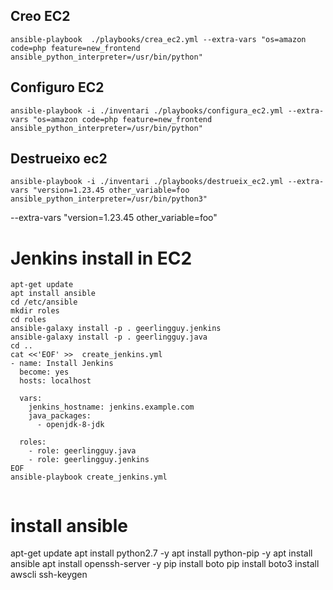 
## Creo EC2
```
ansible-playbook  ./playbooks/crea_ec2.yml --extra-vars "os=amazon code=php feature=new_frontend ansible_python_interpreter=/usr/bin/python"
```

## Configuro EC2
```
ansible-playbook -i ./inventari ./playbooks/configura_ec2.yml --extra-vars "os=amazon code=php feature=new_frontend ansible_python_interpreter=/usr/bin/python"
```

## Destrueixo ec2
```
ansible-playbook -i ./inventari ./playbooks/destrueix_ec2.yml --extra-vars "version=1.23.45 other_variable=foo ansible_python_interpreter=/usr/bin/python3"
```
--extra-vars "version=1.23.45 other_variable=foo"

# Jenkins install in EC2

```
apt-get update
apt install ansible
cd /etc/ansible
mkdir roles
cd roles
ansible-galaxy install -p . geerlingguy.jenkins
ansible-galaxy install -p . geerlingguy.java
cd ..
cat <<'EOF' >>  create_jenkins.yml
- name: Install Jenkins
  become: yes
  hosts: localhost
  
  vars:
    jenkins_hostname: jenkins.example.com
    java_packages:
      - openjdk-8-jdk

  roles:
    - role: geerlingguy.java
    - role: geerlingguy.jenkins
EOF
ansible-playbook create_jenkins.yml


```

# install ansible

apt-get update
apt install python2.7 -y
apt install python-pip -y
apt install ansible
apt install openssh-server -y
pip install boto
pip install boto3
install awscli
ssh-keygen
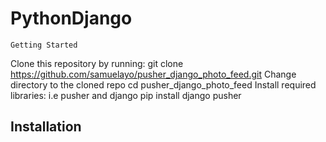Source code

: # PythonDjango
```
Getting Started
```
Clone this repository by running:
git clone https://github.com/samuelayo/pusher_django_photo_feed.git
Change directory to the cloned repo
cd pusher_django_photo_feed
Install required libraries: i.e pusher and django
pip install django pusher


## Installation

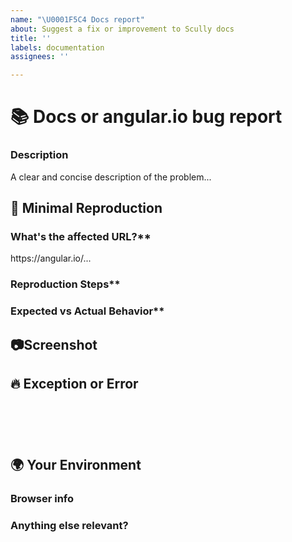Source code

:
 ```yaml
---
name: "\U0001F5C4️ Docs report"
about: Suggest a fix or improvement to Scully docs
title: ''
labels: documentation
assignees: ''

---
```


# 📚 Docs or angular.io bug report

### Description

<!-- ✍️edit:--> A clear and concise description of the problem...

## 🔬 Minimal Reproduction

### What's the affected URL?**
<!-- ✍️edit:--> https://angular.io/...

### Reproduction Steps**
<!-- If applicable please list the steps to take to reproduce the issue -->
<!-- ✍️edit:-->

### Expected vs Actual Behavior**
<!-- If applicable please describe the difference between the expected and actual behavior after following the repro steps. -->
<!-- ✍️edit:-->


## 📷Screenshot
<!-- Often a screenshot can help to capture the issue better than a long description. -->
<!-- ✍️upload a screenshot:-->


## 🔥 Exception or Error
<pre><code>
<!-- If the issue is accompanied by an exception or an error, please share it below: -->
<!-- ✍️-->

</code></pre>


## 🌍  Your Environment

### Browser info
<!-- ✍️Is this a browser specific issue? If so, please specify the device, browser, and version. -->

### Anything else relevant?
<!-- ✍️Please provide additional info if necessary. -->
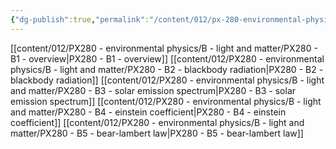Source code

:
 ```yaml
---
{"dg-publish":true,"permalink":"/content/012/px-280-environmental-physics/b-light-and-matter/b-light-and-matter/","noteIcon":"1","created":"2025-08-27T13:15:22.640+01:00","updated":"2025-01-16T11:07:36.000+00:00"}
---
```


[[content/012/PX280 - environmental physics/B - light and matter/PX280 - B1 - overview\|PX280 - B1 - overview]]
[[content/012/PX280 - environmental physics/B - light and matter/PX280 - B2 - blackbody radiation\|PX280 - B2 - blackbody radiation]]
[[content/012/PX280 - environmental physics/B - light and matter/PX280 - B3 - solar emission spectrum\|PX280 - B3 - solar emission spectrum]]
[[content/012/PX280 - environmental physics/B - light and matter/PX280 - B4 - einstein coefficient\|PX280 - B4 - einstein coefficient]]
[[content/012/PX280 - environmental physics/B - light and matter/PX280 - B5 - bear-lambert law\|PX280 - B5 - bear-lambert law]]
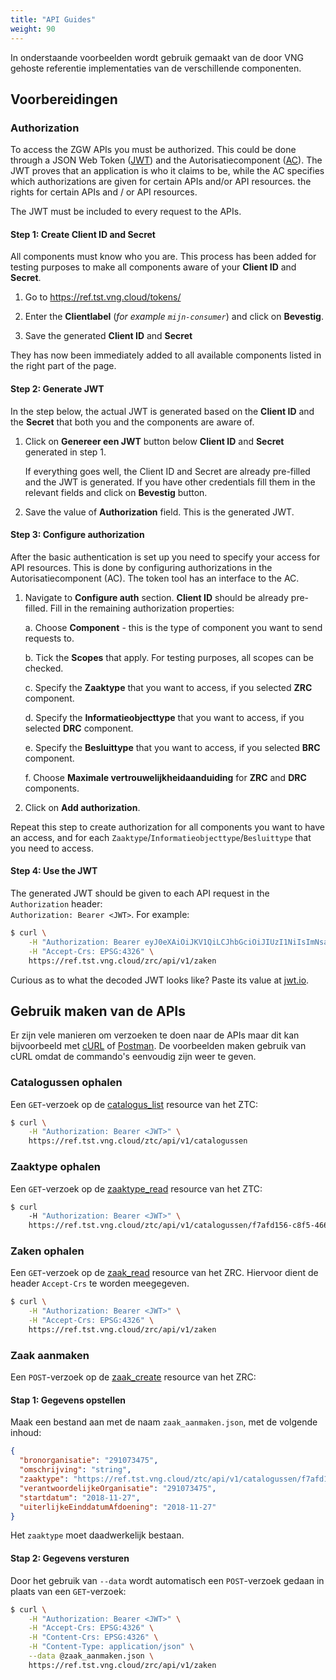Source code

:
 ```yaml
---
title: "API Guides"
weight: 90
---
```


In onderstaande voorbeelden wordt gebruik gemaakt van de door VNG gehoste
referentie implementaties van de verschillende componenten.

## Voorbereidingen


### Authorization

To access the ZGW APIs you must be authorized. This could be done through
a JSON Web Token ([JWT][jwt]) and the Autorisatiecomponent ([AC][ac]).
The JWT proves that an application is who it claims to be, while the AC
specifies which authorizations are given for certain APIs and/or API resources.
the rights for certain APIs and / or API resources.

The JWT must be included to every request to the APIs.

#### Step 1: Create Client ID and Secret

All components must know who you are. This process has been added for testing
purposes to make all components aware of your **Client ID** and **Secret**.

1. Go to https://ref.tst.vng.cloud/tokens/

2. Enter the **Clientlabel** (_for example `mijn-consumer`_) and click on **Bevestig**.

3. Save the generated **Client ID** and **Secret**

They has now been immediately added to all available components listed in the right
part of the page.

#### Step 2: Generate JWT

In the step below, the actual JWT is generated based on the **Client ID** and
the **Secret** that both you and the components are aware of.

1. Click on **Genereer een JWT** button below **Client ID** and **Secret** generated
   in step 1.

   If everything goes well, the Client ID and Secret are already pre-filled and the JWT
   is generated. If you have other credentials fill them in the relevant fields and
   click on **Bevestig** button.

2. Save the value of **Authorization** field. This is the generated JWT.

#### Step 3: Configure authorization

After the basic authentication is set up you need to specify your access for API
resources. This is done by configuring authorizations in the Autorisatiecomponent (AC).
The token tool has an interface to the AC.

1. Navigate to **Configure auth** section.
   **Client ID** should be already pre-filled. Fill in the remaining authorization properties:

   a. Choose **Component** - this is the type of component you want to send requests to.

   b. Tick the **Scopes** that apply. For testing purposes, all scopes can be checked.

   c. Specify the **Zaaktype** that you want to access, if you selected **ZRC** component.

   d. Specify the **Informatieobjecttype** that you want to access, if you selected **DRC** component.

   e. Specify the **Besluittype** that you want to access, if you selected **BRC** component.

   f. Choose **Maximale vertrouwelijkheidaanduiding** for **ZRC** and **DRC** components.

2. Click on **Add authorization**.

Repeat this step to create authorization for all components you want to have an access,
and for each `Zaaktype`/`Informatieobjecttype`/`Besluittype` that you need to access.

#### Step 4: Use the JWT

The generated JWT should be given to each API request in the `Authorization` header:  
`Authorization: Bearer <JWT>`. For example:

```bash
$ curl \
    -H "Authorization: Bearer eyJ0eXAiOiJKV1QiLCJhbGciOiJIUzI1NiIsImNsaWVudF9pZGVudGlmaWVyIjoiam9lcmktUnVBSmlVcjRzVVFwIn0.eyJpc3MiOiJtaWpuLWNvbnN1bWVyLVJ1QUppVXI0c1VRcCIsImlhdCI6MTU0MzIzNjU5NSwiemRzIjp7InNjb3BlcyI6WyJ6ZHMuc2NvcGVzLnN0YXR1c3Nlbi50b2V2b2VnZW4iLCJ6ZHMuc2NvcGVzLnpha2VuLmFhbm1ha2VuIiwiemRzLnNjb3Blcy56YWtlbi5sZXplbiJdLCJ6YWFrdHlwZXMiOlsiaHR0cHM6Ly9yZWYudHN0LnZuZy5jbG91ZC96dGMvYXBpL3YxL2NhdGFsb2d1c3Nlbi9mN2FmZDE1Ni1jOGY1LTQ2NjYtYjhiNS0yOGE0YTliNWRmYzcvemFha3R5cGVuLzAxMTlkZDRlLTdiZTktNDc3ZS1iY2NmLTc1MDIzYjE0NTNjMSJdfX0.RO_1PpH9DEvWIvwN2SyPQDBvJlgNc-EMVJaX6AHkfP8" \
    -H "Accept-Crs: EPSG:4326" \
    https://ref.tst.vng.cloud/zrc/api/v1/zaken
```

Curious as to what the decoded JWT looks like? Paste its value at [jwt.io][jwt].

[jwt]: https://jwt.io/
[ac]: https://ref.tst.vng.cloud/ac/api/v1/schema/


## Gebruik maken van de APIs

Er zijn vele manieren om verzoeken te doen naar de APIs maar dit kan
bijvoorbeeld met [cURL][curl-download] of [Postman][postman-download]. De
voorbeelden maken gebruik van cURL omdat de commando's eenvoudig zijn weer te
geven.

[curl-download]: https://curl.haxx.se/download
[postman-download]: https://www.getpostman.com/apps


### Catalogussen ophalen

Een `GET`-verzoek op de [catalogus_list][catalogus_list] resource van het ZTC:

[catalogus_list]: https://ref.tst.vng.cloud/ztc/api/v1/schema/#operation/catalogus_list

```bash
$ curl \
    -H "Authorization: Bearer <JWT>" \
    https://ref.tst.vng.cloud/ztc/api/v1/catalogussen
```

### Zaaktype ophalen

Een `GET`-verzoek op de [zaaktype_read][zaaktype_read] resource van het ZTC:

[zaaktype_read]: https://ref.tst.vng.cloud/ztc/api/v1/schema/#operation/zaaktype_read

```bash
$ curl
    -H "Authorization: Bearer <JWT>" \
    https://ref.tst.vng.cloud/ztc/api/v1/catalogussen/f7afd156-c8f5-4666-b8b5-28a4a9b5dfc7/zaaktypen/0119dd4e-7be9-477e-bccf-75023b1453c1
```

### Zaken ophalen

Een `GET`-verzoek op de [zaak_read][zaak_read] resource van het ZRC. Hiervoor
dient de header `Accept-Crs` te worden meegegeven.

[zaak_read]: https://ref.tst.vng.cloud/zrc/api/v1/schema/#operation/zaak_read

```bash
$ curl \
    -H "Authorization: Bearer <JWT>" \
    -H "Accept-Crs: EPSG:4326" \
    https://ref.tst.vng.cloud/zrc/api/v1/zaken
```

### Zaak aanmaken

Een `POST`-verzoek op de [zaak_create][zaak_create] resource van het ZRC:

[zaak_create]: https://ref.tst.vng.cloud/zrc/api/v1/schema/#operation/zaak_create

#### Stap 1: Gegevens opstellen

Maak een bestand aan met de naam `zaak_aanmaken.json`, met de volgende inhoud:

```json
{
  "bronorganisatie": "291073475",
  "omschrijving": "string",
  "zaaktype": "https://ref.tst.vng.cloud/ztc/api/v1/catalogussen/f7afd156-c8f5-4666-b8b5-28a4a9b5dfc7/zaaktypen/0119dd4e-7be9-477e-bccf-75023b1453c1",
  "verantwoordelijkeOrganisatie": "291073475",
  "startdatum": "2018-11-27",
  "uiterlijkeEinddatumAfdoening": "2018-11-27"
}
```

Het `zaaktype` moet daadwerkelijk bestaan.

#### Stap 2: Gegevens versturen

Door het gebruik van `--data` wordt automatisch een `POST`-verzoek gedaan in
plaats van een `GET`-verzoek:

```bash
$ curl \
    -H "Authorization: Bearer <JWT>" \
    -H "Accept-Crs: EPSG:4326" \
    -H "Content-Crs: EPSG:4326" \
    -H "Content-Type: application/json" \
    --data @zaak_aanmaken.json \
    https://ref.tst.vng.cloud/zrc/api/v1/zaken
```
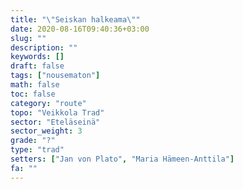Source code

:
 ```yaml
---
title: "\"Seiskan halkeama\""
date: 2020-08-16T09:40:36+03:00
slug: ""
description: ""
keywords: []
draft: false
tags: ["nousematon"]
math: false
toc: false
category: "route"
topo: "Veikkola Trad"
sector: "Eteläseinä"
sector_weight: 3
grade: "?"
type: "trad"
setters: ["Jan von Plato", "Maria Hämeen-Anttila"]
fa: ""
---
```



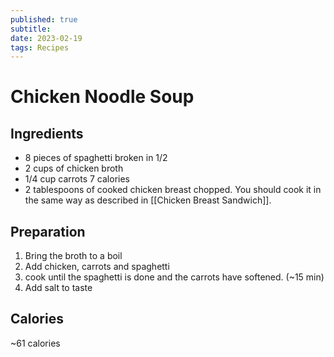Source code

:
 ```yaml
---
published: true
subtitle: 
date: 2023-02-19
tags: Recipes
---
```


#  Chicken Noodle Soup

## Ingredients

- 8 pieces of spaghetti broken in 1/2 
- 2 cups of chicken broth
- 1/4 cup carrots 7 calories
- 2 tablespoons of cooked chicken breast chopped. You should cook it in the same way as described in [[Chicken Breast Sandwich]].

## Preparation

1. Bring the broth to a boil
2. Add chicken, carrots and spaghetti
3. cook until the spaghetti is done and the carrots have softened. (~15 min)
4. Add salt to taste

## Calories 

~61 calories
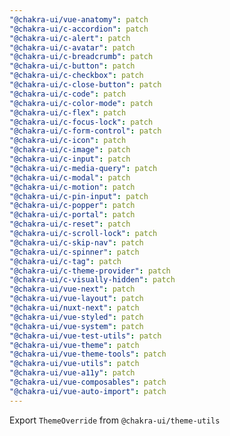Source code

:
 ```yaml
---
"@chakra-ui/vue-anatomy": patch
"@chakra-ui/c-accordion": patch
"@chakra-ui/c-alert": patch
"@chakra-ui/c-avatar": patch
"@chakra-ui/c-breadcrumb": patch
"@chakra-ui/c-button": patch
"@chakra-ui/c-checkbox": patch
"@chakra-ui/c-close-button": patch
"@chakra-ui/c-code": patch
"@chakra-ui/c-color-mode": patch
"@chakra-ui/c-flex": patch
"@chakra-ui/c-focus-lock": patch
"@chakra-ui/c-form-control": patch
"@chakra-ui/c-icon": patch
"@chakra-ui/c-image": patch
"@chakra-ui/c-input": patch
"@chakra-ui/c-media-query": patch
"@chakra-ui/c-modal": patch
"@chakra-ui/c-motion": patch
"@chakra-ui/c-pin-input": patch
"@chakra-ui/c-popper": patch
"@chakra-ui/c-portal": patch
"@chakra-ui/c-reset": patch
"@chakra-ui/c-scroll-lock": patch
"@chakra-ui/c-skip-nav": patch
"@chakra-ui/c-spinner": patch
"@chakra-ui/c-tag": patch
"@chakra-ui/c-theme-provider": patch
"@chakra-ui/c-visually-hidden": patch
"@chakra-ui/vue-next": patch
"@chakra-ui/vue-layout": patch
"@chakra-ui/nuxt-next": patch
"@chakra-ui/vue-styled": patch
"@chakra-ui/vue-system": patch
"@chakra-ui/vue-test-utils": patch
"@chakra-ui/vue-theme": patch
"@chakra-ui/vue-theme-tools": patch
"@chakra-ui/vue-utils": patch
"@chakra-ui/vue-a11y": patch
"@chakra-ui/vue-composables": patch
"@chakra-ui/vue-auto-import": patch
---
```


Export `ThemeOverride` from `@chakra-ui/theme-utils`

* * *

Required work -
Using the data above, reproduce exactly the lines between those holding "### Zaaktype ophalen" and "### Zaken ophalen", inclusive, and no others.

Your solution -
### Zaaktype ophalen

Een `GET`-verzoek op de [zaaktype_read][zaaktype_read] resource van het ZTC:

[zaaktype_read]: https://ref.tst.vng.cloud/ztc/api/v1/schema/#operation/zaaktype_read

```bash
$ curl
    -H "Authorization: Bearer <JWT>" \
    https://ref.tst.vng.cloud/ztc/api/v1/catalogussen/f7afd156-c8f5-4666-b8b5-28a4a9b5dfc7/zaaktypen/0119dd4e-7be9-477e-bccf-75023b1453c1
```

### Zaken ophalen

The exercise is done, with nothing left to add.